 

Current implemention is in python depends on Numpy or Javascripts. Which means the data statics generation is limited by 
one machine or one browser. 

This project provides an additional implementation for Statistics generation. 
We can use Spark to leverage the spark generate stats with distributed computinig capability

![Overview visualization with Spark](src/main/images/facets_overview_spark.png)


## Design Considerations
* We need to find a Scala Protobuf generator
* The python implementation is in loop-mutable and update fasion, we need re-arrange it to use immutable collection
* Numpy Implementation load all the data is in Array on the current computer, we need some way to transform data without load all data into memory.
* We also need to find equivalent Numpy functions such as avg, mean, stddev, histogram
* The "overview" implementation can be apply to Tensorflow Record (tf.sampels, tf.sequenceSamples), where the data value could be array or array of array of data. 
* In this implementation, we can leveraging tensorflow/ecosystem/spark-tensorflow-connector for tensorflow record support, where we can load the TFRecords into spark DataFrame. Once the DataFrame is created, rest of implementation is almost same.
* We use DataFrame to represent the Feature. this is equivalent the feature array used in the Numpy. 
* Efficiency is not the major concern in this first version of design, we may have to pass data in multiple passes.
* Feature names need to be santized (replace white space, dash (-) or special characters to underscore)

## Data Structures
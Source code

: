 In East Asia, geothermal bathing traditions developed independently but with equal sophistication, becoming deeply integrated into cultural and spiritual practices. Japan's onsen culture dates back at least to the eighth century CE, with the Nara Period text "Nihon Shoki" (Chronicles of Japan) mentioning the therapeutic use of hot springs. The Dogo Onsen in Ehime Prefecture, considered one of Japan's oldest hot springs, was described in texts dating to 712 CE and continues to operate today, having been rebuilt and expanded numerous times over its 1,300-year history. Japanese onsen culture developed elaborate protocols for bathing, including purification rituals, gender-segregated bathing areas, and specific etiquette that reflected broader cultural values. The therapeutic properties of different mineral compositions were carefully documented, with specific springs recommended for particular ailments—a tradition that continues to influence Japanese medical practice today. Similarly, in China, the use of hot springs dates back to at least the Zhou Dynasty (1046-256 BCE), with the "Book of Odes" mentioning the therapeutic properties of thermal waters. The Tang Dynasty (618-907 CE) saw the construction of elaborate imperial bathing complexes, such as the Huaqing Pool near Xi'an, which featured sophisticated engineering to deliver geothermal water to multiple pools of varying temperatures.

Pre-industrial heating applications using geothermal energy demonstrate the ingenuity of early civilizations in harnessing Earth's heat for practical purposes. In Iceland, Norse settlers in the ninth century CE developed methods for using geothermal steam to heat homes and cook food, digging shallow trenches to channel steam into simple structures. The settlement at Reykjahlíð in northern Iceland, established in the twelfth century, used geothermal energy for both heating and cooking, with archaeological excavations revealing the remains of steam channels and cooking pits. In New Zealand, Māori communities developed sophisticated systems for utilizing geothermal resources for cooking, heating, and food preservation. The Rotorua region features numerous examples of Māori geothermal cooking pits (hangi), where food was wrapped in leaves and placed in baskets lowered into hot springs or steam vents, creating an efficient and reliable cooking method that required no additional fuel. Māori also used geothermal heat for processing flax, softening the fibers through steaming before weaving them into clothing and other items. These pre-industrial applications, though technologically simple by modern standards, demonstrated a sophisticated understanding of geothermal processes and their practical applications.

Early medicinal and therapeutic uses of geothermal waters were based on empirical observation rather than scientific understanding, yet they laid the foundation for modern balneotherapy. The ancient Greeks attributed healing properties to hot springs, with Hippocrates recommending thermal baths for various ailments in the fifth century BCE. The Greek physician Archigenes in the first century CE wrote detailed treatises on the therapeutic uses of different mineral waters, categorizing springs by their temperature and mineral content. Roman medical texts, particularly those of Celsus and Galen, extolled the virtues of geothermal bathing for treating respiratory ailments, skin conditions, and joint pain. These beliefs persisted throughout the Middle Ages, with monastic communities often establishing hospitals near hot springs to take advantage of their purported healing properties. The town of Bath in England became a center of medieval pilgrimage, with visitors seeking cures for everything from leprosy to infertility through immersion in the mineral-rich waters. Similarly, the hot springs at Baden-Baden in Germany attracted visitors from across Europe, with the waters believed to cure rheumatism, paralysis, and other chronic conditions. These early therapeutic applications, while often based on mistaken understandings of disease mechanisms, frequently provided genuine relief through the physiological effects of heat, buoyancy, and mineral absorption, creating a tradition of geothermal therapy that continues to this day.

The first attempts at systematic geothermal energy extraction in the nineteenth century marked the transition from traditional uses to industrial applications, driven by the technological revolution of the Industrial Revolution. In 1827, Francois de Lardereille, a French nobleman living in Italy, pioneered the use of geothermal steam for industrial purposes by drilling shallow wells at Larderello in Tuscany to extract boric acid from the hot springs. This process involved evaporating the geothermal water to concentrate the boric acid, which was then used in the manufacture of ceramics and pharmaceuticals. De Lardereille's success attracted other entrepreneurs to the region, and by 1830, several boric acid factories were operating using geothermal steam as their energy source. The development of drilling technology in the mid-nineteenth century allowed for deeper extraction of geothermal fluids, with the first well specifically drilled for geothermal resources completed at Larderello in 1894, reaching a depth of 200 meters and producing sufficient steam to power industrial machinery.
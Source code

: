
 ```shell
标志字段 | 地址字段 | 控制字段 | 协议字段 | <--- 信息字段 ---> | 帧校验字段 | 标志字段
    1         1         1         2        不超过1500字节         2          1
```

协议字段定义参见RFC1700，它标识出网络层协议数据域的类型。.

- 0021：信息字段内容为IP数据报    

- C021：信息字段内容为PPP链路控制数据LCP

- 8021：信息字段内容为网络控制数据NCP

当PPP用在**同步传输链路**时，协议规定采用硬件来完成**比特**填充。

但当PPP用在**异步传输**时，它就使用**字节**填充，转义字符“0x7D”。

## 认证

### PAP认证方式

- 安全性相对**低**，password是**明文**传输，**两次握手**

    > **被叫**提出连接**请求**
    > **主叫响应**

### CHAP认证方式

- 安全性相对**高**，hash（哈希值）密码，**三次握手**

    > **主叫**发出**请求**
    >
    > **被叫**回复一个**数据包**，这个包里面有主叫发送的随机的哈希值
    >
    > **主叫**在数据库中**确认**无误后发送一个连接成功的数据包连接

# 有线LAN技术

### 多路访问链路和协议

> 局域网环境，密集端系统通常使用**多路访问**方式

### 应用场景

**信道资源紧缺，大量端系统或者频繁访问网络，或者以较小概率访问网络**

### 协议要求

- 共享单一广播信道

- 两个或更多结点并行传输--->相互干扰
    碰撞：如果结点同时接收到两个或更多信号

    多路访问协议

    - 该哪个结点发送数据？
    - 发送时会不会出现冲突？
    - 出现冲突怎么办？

------

WHAT YOU ARE ASKED TO DO –
Each line above must be reproduced exactly.

TASK RESULT –
Current implemention is in python depends on Numpy or Javascripts. Which means the data statics generation is limited by 
one machine or one browser. 

This project provides an additional implementation for Statistics generation. 
We can use Spark to leverage the spark generate stats with distributed computinig capability

![Overview visualization with Spark](src/main/images/facets_overview_spark.png)


## Design Considerations
* We need to find a Scala Protobuf generator
* The python implementation is in loop-mutable and update fasion, we need re-arrange it to use immutable collection
* Numpy Implementation load all the data is in Array on the current computer, we need some way to transform data without load all data into memory.
* We also need to find equivalent Numpy functions such as avg, mean, stddev, histogram
* The "overview" implementation can be apply to Tensorflow Record (tf.sampels, tf.sequenceSamples), where the data value could be array or array of array of data. 
* In this implementation, we can leveraging tensorflow/ecosystem/spark-tensorflow-connector for tensorflow record support, where we can load the TFRecords into spark DataFrame. Once the DataFrame is created, rest of implementation is almost same.
* We use DataFrame to represent the Feature. this is equivalent the feature array used in the Numpy. 
* Efficiency is not the major concern in this first version of design, we may have to pass data in multiple passes.
* Feature names need to be santized (replace white space, dash (-) or special characters to underscore)

## Data Structures
Source code

: In East Asia, geothermal bathing traditions developed independently but with equal sophistication, becoming deeply integrated into cultural and spiritual practices. Japan's onsen culture dates back at least to the eighth century CE, with the Nara Period text "Nihon Shoki" (Chronicles of Japan) mentioning the therapeutic use of hot springs. The Dogo Onsen in Ehime Prefecture, considered one of Japan's oldest hot springs, was described in texts dating to 712 CE and continues to operate today, having been rebuilt and expanded numerous times over its 1,300-year history. Japanese onsen culture developed elaborate protocols for bathing, including purification rituals, gender-segregated bathing areas, and specific etiquette that reflected broader cultural values. The therapeutic properties of different mineral compositions were carefully documented, with specific springs recommended for particular ailments—a tradition that continues to influence Japanese medical practice today. Similarly, in China, the use of hot springs dates back to at least the Zhou Dynasty (1046-256 BCE), with the "Book of Odes" mentioning the therapeutic properties of thermal waters. The Tang Dynasty (618-907 CE) saw the construction of elaborate imperial bathing complexes, such as the Huaqing Pool near Xi'an, which featured sophisticated engineering to deliver geothermal water to multiple pools of varying temperatures.

Pre-industrial heating applications using geothermal energy demonstrate the ingenuity of early civilizations in harnessing Earth's heat for practical purposes. In Iceland, Norse settlers in the ninth century CE developed methods for using geothermal steam to heat homes and cook food, digging shallow trenches to channel steam into simple structures. The settlement at Reykjahlíð in northern Iceland, established in the twelfth century, used geothermal energy for both heating and cooking, with archaeological excavations revealing the remains of steam channels and cooking pits. In New Zealand, Māori communities developed sophisticated systems for utilizing geothermal resources for cooking, heating, and food preservation. The Rotorua region features numerous examples of Māori geothermal cooking pits (hangi), where food was wrapped in leaves and placed in baskets lowered into hot springs or steam vents, creating an efficient and reliable cooking method that required no additional fuel. Māori also used geothermal heat for processing flax, softening the fibers through steaming before weaving them into clothing and other items. These pre-industrial applications, though technologically simple by modern standards, demonstrated a sophisticated understanding of geothermal processes and their practical applications.

Early medicinal and therapeutic uses of geothermal waters were based on empirical observation rather than scientific understanding, yet they laid the foundation for modern balneotherapy. The ancient Greeks attributed healing properties to hot springs, with Hippocrates recommending thermal baths for various ailments in the fifth century BCE. The Greek physician Archigenes in the first century CE wrote detailed treatises on the therapeutic uses of different mineral waters, categorizing springs by their temperature and mineral content. Roman medical texts, particularly those of Celsus and Galen, extolled the virtues of geothermal bathing for treating respiratory ailments, skin conditions, and joint pain. These beliefs persisted throughout the Middle Ages, with monastic communities often establishing hospitals near hot springs to take advantage of their purported healing properties. The town of Bath in England became a center of medieval pilgrimage, with visitors seeking cures for everything from leprosy to infertility through immersion in the mineral-rich waters. Similarly, the hot springs at Baden-Baden in Germany attracted visitors from across Europe, with the waters believed to cure rheumatism, paralysis, and other chronic conditions. These early therapeutic applications, while often based on mistaken understandings of disease mechanisms, frequently provided genuine relief through the physiological effects of heat, buoyancy, and mineral absorption, creating a tradition of geothermal therapy that continues to this day.

The first attempts at systematic geothermal energy extraction in the nineteenth century marked the transition from traditional uses to industrial applications, driven by the technological revolution of the Industrial Revolution. In 1827, Francois de Lardereille, a French nobleman living in Italy, pioneered the use of geothermal steam for industrial purposes by drilling shallow wells at Larderello in Tuscany to extract boric acid from the hot springs. This process involved evaporating the geothermal water to concentrate the boric acid, which was then used in the manufacture of ceramics and pharmaceuticals. De Lardereille's success attracted other entrepreneurs to the region, and by 1830, several boric acid factories were operating using geothermal steam as their energy source. The development of drilling technology in the mid-nineteenth century allowed for deeper extraction of geothermal fluids, with the first well specifically drilled for geothermal resources completed at Larderello in 1894, reaching a depth of 200 meters and producing sufficient steam to power industrial machinery.
Source code

:
 ```shell
标志字段 | 地址字段 | 控制字段 | 协议字段 | <--- 信息字段 ---> | 帧校验字段 | 标志字段
    1         1         1         2        不超过1500字节         2          1
```

协议字段定义参见RFC1700，它标识出网络层协议数据域的类型。.

- 0021：信息字段内容为IP数据报    

- C021：信息字段内容为PPP链路控制数据LCP

- 8021：信息字段内容为网络控制数据NCP

当PPP用在**同步传输链路**时，协议规定采用硬件来完成**比特**填充。

但当PPP用在**异步传输**时，它就使用**字节**填充，转义字符“0x7D”。

## 认证

### PAP认证方式

- 安全性相对**低**，password是**明文**传输，**两次握手**

    > **被叫**提出连接**请求**
    > **主叫响应**

### CHAP认证方式

- 安全性相对**高**，hash（哈希值）密码，**三次握手**

    > **主叫**发出**请求**
    >
    > **被叫**回复一个**数据包**，这个包里面有主叫发送的随机的哈希值
    >
    > **主叫**在数据库中**确认**无误后发送一个连接成功的数据包连接

# 有线LAN技术

### 多路访问链路和协议

> 局域网环境，密集端系统通常使用**多路访问**方式

### 应用场景

**信道资源紧缺，大量端系统或者频繁访问网络，或者以较小概率访问网络**

### 协议要求

- 共享单一广播信道

- 两个或更多结点并行传输--->相互干扰
    碰撞：如果结点同时接收到两个或更多信号

    多路访问协议

    - 该哪个结点发送数据？
    - 发送时会不会出现冲突？
    - 出现冲突怎么办？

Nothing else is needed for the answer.